CRAFT / Jeudi 12 Juillet à 10:15:: Salle INM200
Facilitating Reliable Content Analysis of Corpus Data withAutomatic and Semi-automatic Text Classification Technology:
AbstractIn this talk I introduce the objectives of the TagHelper project, which
is an applied research project exploring the application of text
classification technology to support corpus coding for behavioral research.

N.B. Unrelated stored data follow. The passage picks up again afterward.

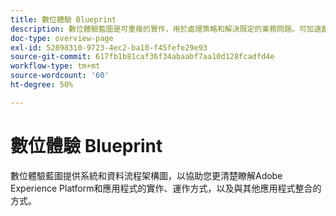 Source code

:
 ```yaml
---
title: 數位體驗 Blueprint
description: 數位體驗藍圖是可重複的實作，用於處理策略和解決既定的業務問題。可加速創造價值，提供快速的成功路徑。
doc-type: overview-page
exl-id: 52898310-9723-4ec2-ba10-f45fefe29e93
source-git-commit: 617fb1b81caf36f34abaabf7aa10d128fcadfd4e
workflow-type: tm+mt
source-wordcount: '60'
ht-degree: 50%

---
```


# 數位體驗 Blueprint

數位體驗藍圖提供系統和資料流程架構圖，以協助您更清楚瞭解Adobe Experience Platform和應用程式的實作、運作方式，以及與其他應用程式整合的方式。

A wide range of behavioral researchers including social scientists,
psychologists, learning scientists, and education researchers collect, code,
and analyze large quantities of natural language corpus data as an important
part of their research. However, despite the availability of text
classification technology within the computational linguistics community,
none of the tools that are commonly used by behavioral researchers for their
coding efforts make use of it.
I will begin by giving an overview of the project in which I briefly
discuss alternative types of corpus coding we are experimenting with. We
then briefly discuss an evaluation of the bias introduced when corpus
analysts are exposed to imperfect coding predictions that must be
corrected. We evaluate this bias in terms of its impact on the speed,
reliability, and validity of coding. Finally, we present an in-depth
discussion of our work on automating the application of a
multi-dimensional process analysis used to analyze corpus data collected
from a series of investigations of the impact of collaboration scripts in
a computer supported collaborative learning setting (in collaboration with
KMRC, Tuebingen). The result of this work in progress is a suite of
techniques that can be used to automate 80%-100% of the coding on all 7
dimensions of this multi-dimensional coding scheme with an acceptable
level of reliability.
Bio Carolyn Rose is a Research Scientist with a 50/50 joint appointment
between the Language Technologies Institute and the Human-Computer
Interaction Institute at Carnegie Mellon University. She earned her PhD
in Language and Information Technologies from Carnegie Mellon in 1997.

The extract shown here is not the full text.